## Work item
Go over the material below and report every line that contains the word "compose".

━━━━━━

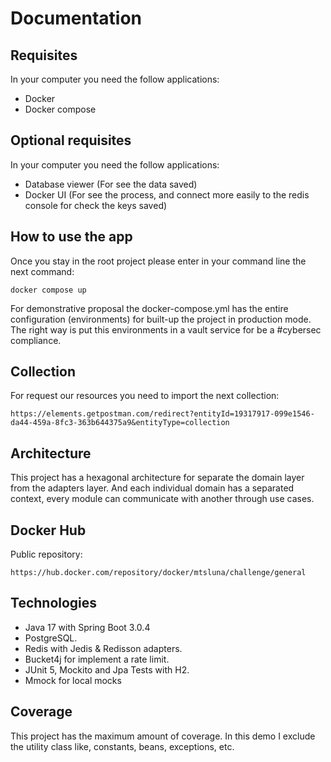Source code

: # Documentation

## Requisites

In your computer you need the follow applications:

- Docker
- Docker compose

## Optional requisites

In your computer you need the follow applications:

- Database viewer (For see the data saved)
- Docker UI (For see the process, and connect more easily to the redis console for check the keys saved)

## How to use the app

Once you stay in the root project please enter in your command line the next command:

```
docker compose up
```

For demonstrative proposal the docker-compose.yml has the entire configuration (environments) for built-up the project in production mode. The right way is put this environments in a vault service for be a #cybersec compliance.

## Collection

For request our resources you need to import the next collection:
```
https://elements.getpostman.com/redirect?entityId=19317917-099e1546-da44-459a-8fc3-363b644375a9&entityType=collection
```

## Architecture

This project has a hexagonal architecture for separate the domain layer from the adapters layer. And each individual domain has a separated context, every module can communicate with another through use cases.

## Docker Hub

Public repository:

```
https://hub.docker.com/repository/docker/mtsluna/challenge/general
```

## Technologies

- Java 17 with Spring Boot 3.0.4
- PostgreSQL.
- Redis with Jedis & Redisson adapters.
- Bucket4j for implement a rate limit.
- JUnit 5, Mockito and Jpa Tests with H2.
- Mmock for local mocks

## Coverage

This project has the maximum amount of coverage. In this demo I exclude the utility class like, constants, beans, exceptions, etc.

━━━━━━

## Solution to this exercise
- Docker compose
docker compose up
For demonstrative proposal the docker-compose.yml has the entire configuration (environments) for built-up the project in production mode. The right way is put this environments in a vault service for be a #cybersec compliance.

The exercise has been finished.